Unbidden, there comes again the image of a pale head and bronzed, flashing arms above the waves of the Aegean, wine-dark as the combers roll over it to shore. A breeze ghosts by, and it seems to lift a strand of hair from Kirsten’s shoulder, only that shoulder is level with her own, and the hair is black as a raven’s wing. Time runs oddly in this place, sacred to the Mother of All Life under all the names by which she has been known.

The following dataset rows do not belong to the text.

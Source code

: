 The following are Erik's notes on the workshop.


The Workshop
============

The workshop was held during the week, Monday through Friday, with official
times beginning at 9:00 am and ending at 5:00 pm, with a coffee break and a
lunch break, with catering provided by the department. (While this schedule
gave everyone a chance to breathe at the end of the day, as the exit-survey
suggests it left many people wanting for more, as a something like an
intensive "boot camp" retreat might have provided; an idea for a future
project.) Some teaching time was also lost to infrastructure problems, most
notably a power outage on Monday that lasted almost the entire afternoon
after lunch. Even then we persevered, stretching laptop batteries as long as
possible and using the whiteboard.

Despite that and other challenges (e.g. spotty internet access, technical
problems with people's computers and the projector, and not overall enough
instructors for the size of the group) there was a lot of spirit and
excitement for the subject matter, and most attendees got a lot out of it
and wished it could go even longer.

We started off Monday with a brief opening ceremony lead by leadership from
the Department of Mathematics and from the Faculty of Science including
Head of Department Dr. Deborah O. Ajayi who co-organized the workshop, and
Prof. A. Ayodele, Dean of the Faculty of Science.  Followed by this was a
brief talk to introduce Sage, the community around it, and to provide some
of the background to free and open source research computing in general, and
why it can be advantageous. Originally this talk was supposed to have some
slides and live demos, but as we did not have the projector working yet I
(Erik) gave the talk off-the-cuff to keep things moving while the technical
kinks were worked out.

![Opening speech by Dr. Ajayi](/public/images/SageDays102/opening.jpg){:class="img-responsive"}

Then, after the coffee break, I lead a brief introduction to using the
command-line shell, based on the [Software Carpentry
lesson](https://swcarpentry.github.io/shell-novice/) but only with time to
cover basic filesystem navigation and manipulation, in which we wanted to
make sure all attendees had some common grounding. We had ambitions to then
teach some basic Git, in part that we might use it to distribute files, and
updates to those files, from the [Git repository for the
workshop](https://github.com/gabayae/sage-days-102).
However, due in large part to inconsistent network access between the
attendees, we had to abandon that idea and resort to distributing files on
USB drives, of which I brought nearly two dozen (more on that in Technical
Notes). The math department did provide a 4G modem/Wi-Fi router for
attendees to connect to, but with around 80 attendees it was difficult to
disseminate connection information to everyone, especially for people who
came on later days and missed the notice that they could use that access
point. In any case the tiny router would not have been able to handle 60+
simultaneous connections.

“Ina,” Koda murmurs. “Wakan.”

Beside her, acting as their guide, Dale nods. “Mother Earth. This is Her place.”

Far from shore, an island looms dark against the mountains behind it. Huge white shapes circle it, riding the darkening air on outstretched wings, necks tucked against their keelbones, bills deep copper in the lingering light. Kirsten tilts her head back to watch as they circle, sixty of them, perhaps seventy, in a trailing V formation. “Pelicans?” she says tentatively. “They look like something from a different time, like sailing ships.”

“They breed here,” Dale answers her unspoken question. “We’ll be going around to the other side where we won’t disturb them.”

As she speaks, the sun dips behind mountains. In the thickening shadows, a light breaks out at the top of the huge rock formation that gives the Lake its name, a pyramid rising from the near shore some four hundred feet above the surface. It flickers a moment, steadies, then flares into a flame that leaps toward the sky. A dark figure, silhouetted against it, cries out, “Who comes? Name yourselves!”